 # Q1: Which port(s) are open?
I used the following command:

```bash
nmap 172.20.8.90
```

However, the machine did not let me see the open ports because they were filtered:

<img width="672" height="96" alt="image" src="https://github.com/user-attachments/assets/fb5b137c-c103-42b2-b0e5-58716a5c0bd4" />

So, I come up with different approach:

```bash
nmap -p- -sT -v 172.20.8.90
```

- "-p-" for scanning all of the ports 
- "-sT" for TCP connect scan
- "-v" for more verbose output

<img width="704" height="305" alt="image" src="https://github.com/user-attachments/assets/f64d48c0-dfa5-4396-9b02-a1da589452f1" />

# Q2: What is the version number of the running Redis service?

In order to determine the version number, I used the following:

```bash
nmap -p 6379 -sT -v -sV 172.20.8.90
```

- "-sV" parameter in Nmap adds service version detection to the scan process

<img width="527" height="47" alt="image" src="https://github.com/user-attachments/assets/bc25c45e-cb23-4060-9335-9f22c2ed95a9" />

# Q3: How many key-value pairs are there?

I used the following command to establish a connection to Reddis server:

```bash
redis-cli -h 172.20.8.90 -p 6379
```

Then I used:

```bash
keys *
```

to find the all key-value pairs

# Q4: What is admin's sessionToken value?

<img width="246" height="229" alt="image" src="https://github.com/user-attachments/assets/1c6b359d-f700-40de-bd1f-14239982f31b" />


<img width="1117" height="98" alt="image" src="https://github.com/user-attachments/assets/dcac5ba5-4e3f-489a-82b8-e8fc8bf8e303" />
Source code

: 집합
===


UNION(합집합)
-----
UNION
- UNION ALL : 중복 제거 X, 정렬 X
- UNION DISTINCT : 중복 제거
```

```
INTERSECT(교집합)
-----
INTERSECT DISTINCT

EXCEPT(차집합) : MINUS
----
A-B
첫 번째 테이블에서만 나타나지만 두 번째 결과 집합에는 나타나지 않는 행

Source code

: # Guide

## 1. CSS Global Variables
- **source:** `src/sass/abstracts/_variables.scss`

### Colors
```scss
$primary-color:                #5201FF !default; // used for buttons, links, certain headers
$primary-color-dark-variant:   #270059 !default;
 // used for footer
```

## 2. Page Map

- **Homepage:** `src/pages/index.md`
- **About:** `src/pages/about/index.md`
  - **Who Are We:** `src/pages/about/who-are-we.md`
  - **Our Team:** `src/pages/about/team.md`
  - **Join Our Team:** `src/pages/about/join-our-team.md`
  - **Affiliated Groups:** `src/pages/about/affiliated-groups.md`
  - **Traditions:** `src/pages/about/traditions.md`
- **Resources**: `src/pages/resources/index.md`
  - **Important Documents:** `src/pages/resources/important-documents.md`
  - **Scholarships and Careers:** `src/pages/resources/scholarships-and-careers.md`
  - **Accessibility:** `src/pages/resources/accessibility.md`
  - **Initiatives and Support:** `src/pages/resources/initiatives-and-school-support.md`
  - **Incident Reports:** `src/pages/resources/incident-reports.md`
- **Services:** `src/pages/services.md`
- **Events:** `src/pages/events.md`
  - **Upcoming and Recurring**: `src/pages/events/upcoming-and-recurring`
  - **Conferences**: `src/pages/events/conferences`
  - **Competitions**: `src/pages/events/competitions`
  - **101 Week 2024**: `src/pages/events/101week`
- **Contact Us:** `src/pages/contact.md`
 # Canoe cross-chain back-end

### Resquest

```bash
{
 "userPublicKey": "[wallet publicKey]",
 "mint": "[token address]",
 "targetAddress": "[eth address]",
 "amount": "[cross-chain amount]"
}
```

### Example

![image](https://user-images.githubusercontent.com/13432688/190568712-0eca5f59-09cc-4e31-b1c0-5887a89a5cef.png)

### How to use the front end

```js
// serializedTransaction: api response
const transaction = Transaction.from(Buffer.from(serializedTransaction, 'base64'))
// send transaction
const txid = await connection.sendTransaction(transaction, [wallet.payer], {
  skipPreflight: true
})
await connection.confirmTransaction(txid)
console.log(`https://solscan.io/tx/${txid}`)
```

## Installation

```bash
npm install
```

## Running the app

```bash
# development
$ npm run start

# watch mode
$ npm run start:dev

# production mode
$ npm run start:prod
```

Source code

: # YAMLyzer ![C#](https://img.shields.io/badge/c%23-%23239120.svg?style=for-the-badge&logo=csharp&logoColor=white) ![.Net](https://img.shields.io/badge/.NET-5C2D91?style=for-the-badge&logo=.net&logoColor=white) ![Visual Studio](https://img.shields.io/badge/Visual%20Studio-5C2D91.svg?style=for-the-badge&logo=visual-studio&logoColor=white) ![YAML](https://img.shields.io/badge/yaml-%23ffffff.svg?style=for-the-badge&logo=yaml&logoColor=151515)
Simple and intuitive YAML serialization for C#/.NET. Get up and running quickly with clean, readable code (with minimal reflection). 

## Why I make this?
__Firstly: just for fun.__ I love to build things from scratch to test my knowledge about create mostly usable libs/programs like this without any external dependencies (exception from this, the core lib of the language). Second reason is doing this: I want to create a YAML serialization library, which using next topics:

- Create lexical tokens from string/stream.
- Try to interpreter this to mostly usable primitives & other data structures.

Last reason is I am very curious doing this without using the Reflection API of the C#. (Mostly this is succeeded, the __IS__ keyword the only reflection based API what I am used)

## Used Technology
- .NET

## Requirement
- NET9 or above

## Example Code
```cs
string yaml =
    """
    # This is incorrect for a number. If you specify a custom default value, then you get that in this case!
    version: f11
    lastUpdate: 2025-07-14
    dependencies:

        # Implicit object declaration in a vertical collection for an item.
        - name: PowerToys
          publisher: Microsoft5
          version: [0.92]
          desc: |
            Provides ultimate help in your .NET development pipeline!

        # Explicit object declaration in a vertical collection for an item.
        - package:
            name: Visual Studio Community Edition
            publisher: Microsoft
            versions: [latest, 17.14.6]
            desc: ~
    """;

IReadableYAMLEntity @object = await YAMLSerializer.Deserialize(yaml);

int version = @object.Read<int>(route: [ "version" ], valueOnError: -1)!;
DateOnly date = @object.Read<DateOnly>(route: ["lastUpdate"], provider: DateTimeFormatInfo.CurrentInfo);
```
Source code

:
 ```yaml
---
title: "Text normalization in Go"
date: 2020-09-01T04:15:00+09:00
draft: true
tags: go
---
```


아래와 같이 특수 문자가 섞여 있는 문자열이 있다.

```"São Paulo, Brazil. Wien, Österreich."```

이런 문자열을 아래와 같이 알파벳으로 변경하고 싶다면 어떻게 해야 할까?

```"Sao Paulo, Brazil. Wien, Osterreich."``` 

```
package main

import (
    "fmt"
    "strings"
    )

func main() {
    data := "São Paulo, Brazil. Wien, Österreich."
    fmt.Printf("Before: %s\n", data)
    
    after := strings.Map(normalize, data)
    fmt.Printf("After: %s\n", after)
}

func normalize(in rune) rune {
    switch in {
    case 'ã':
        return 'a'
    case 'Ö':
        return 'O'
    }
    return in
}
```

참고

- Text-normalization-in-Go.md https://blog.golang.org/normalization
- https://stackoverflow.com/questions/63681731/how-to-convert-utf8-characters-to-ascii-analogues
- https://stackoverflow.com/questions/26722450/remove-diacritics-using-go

---

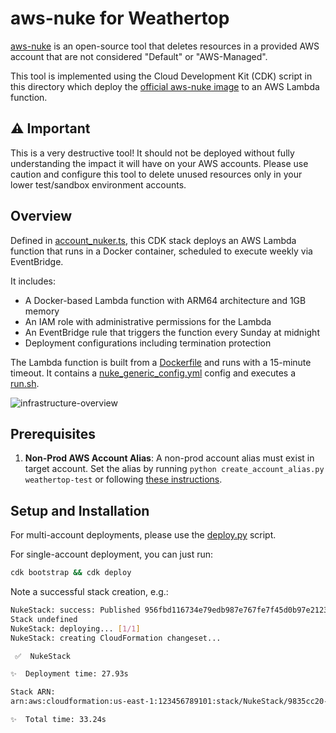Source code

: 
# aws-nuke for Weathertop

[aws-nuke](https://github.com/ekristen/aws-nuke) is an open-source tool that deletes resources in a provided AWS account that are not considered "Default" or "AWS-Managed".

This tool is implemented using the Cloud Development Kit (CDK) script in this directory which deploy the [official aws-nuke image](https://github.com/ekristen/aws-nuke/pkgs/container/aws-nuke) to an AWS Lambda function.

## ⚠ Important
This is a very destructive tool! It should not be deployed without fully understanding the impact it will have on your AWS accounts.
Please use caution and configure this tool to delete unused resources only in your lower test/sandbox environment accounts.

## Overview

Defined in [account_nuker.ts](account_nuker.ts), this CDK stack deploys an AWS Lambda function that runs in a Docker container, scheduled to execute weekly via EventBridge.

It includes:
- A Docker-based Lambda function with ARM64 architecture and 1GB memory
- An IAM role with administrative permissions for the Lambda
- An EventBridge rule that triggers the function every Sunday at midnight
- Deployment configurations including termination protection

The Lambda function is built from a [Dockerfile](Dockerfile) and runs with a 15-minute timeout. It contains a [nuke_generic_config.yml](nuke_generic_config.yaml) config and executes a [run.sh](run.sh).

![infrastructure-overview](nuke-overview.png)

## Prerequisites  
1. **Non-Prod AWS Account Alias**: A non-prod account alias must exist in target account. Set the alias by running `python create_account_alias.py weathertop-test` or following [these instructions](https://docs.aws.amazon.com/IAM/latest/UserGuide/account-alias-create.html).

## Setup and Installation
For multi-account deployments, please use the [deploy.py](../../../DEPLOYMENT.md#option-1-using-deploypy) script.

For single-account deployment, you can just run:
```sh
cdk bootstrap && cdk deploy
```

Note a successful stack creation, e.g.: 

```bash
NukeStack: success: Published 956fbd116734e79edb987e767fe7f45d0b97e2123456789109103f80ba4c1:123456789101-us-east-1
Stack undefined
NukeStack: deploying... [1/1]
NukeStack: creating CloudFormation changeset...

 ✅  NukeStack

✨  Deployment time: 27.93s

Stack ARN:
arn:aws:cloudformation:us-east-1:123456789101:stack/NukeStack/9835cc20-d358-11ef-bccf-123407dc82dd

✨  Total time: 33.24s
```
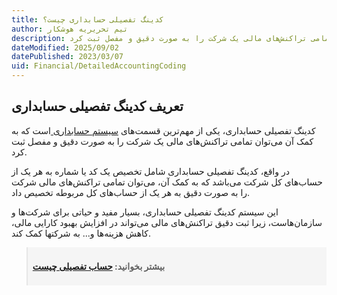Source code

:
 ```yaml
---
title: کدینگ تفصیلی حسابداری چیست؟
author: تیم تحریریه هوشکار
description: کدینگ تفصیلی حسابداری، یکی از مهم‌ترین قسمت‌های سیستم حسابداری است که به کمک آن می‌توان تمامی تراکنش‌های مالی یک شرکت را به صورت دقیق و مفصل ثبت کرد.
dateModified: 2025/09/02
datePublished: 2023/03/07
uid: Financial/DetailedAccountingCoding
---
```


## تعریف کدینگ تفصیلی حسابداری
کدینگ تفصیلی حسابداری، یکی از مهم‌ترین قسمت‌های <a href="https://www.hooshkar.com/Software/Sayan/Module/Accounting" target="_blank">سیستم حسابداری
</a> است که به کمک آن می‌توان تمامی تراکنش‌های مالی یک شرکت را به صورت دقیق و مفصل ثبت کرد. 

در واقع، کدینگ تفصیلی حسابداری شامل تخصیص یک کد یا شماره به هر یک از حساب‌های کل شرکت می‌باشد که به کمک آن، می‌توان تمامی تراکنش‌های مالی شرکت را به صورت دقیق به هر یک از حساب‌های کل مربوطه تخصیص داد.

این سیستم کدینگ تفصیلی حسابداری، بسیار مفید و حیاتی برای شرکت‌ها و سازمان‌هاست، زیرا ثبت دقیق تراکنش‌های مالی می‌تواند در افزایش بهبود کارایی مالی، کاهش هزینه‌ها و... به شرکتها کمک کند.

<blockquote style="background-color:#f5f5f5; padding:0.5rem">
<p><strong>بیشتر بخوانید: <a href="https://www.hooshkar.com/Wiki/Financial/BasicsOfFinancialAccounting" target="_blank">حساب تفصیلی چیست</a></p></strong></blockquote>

---

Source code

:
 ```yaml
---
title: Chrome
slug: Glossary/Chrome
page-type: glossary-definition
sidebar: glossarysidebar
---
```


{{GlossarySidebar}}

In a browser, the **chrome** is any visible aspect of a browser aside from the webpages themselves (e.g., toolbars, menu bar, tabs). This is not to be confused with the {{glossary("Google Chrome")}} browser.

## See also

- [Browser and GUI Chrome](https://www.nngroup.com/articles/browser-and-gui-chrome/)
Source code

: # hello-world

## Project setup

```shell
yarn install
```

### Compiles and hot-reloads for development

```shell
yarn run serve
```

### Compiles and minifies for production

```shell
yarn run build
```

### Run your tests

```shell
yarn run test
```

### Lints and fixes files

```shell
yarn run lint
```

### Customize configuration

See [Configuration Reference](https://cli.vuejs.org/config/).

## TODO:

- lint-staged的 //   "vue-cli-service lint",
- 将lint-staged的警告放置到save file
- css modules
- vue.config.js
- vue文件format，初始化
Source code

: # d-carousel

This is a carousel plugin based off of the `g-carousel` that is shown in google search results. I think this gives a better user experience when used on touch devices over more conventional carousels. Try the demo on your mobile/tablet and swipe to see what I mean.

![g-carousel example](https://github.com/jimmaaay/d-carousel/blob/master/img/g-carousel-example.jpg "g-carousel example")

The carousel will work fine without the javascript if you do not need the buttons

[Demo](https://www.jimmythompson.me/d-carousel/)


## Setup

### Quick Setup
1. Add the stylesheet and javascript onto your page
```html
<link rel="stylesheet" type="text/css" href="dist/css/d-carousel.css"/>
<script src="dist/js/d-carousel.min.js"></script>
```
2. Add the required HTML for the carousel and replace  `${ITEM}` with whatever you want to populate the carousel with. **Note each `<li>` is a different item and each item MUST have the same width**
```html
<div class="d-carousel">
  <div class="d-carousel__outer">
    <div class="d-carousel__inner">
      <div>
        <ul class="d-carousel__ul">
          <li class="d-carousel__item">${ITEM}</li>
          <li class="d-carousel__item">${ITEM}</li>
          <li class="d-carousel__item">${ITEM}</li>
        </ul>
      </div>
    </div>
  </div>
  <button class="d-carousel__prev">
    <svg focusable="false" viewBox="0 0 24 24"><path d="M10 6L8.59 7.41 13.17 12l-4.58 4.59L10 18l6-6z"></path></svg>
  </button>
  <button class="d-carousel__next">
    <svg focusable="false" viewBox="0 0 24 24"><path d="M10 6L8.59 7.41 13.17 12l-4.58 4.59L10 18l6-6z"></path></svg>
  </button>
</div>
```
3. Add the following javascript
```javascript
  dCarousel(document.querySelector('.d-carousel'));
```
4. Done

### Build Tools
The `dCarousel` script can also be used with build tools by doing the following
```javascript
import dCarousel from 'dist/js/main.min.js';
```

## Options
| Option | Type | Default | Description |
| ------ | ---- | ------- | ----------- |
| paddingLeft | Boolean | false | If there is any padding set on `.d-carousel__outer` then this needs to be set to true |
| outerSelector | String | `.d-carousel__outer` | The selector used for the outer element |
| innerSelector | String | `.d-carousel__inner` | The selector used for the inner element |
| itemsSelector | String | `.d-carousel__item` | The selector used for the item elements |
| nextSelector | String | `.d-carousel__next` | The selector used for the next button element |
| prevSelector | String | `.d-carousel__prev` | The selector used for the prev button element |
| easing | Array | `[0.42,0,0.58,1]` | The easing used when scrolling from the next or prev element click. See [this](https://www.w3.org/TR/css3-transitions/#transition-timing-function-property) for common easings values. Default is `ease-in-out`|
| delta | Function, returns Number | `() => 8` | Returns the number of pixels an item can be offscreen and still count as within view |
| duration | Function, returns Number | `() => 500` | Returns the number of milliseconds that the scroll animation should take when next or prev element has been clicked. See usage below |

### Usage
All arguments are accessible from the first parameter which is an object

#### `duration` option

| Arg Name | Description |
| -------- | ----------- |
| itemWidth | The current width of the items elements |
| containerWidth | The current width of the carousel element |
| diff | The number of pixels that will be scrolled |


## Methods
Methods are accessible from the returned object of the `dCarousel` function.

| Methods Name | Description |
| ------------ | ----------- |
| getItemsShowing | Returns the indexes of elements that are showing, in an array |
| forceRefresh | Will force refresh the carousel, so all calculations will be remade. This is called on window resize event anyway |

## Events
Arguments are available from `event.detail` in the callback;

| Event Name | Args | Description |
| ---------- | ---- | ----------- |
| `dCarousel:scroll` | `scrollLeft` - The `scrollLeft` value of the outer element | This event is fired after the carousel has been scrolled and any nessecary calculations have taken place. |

Instructions for the task: Look above for the line with "# Q1: Which port(s) are open?" and the line with "# Q2: What is". Write out those two lines and all the lines between them, exactly, and no others.

Output for this exercise:
 # Q1: Which port(s) are open?
I used the following command:

```bash
nmap 172.20.8.90
```

However, the machine did not let me see the open ports because they were filtered:

<img width="672" height="96" alt="image" src="https://github.com/user-attachments/assets/fb5b137c-c103-42b2-b0e5-58716a5c0bd4" />

So, I come up with different approach:

```bash
nmap -p- -sT -v 172.20.8.90
```

- "-p-" for scanning all of the ports 
- "-sT" for TCP connect scan
- "-v" for more verbose output

<img width="704" height="305" alt="image" src="https://github.com/user-attachments/assets/f64d48c0-dfa5-4396-9b02-a1da589452f1" />

# Q2: What is the version number of the running Redis service?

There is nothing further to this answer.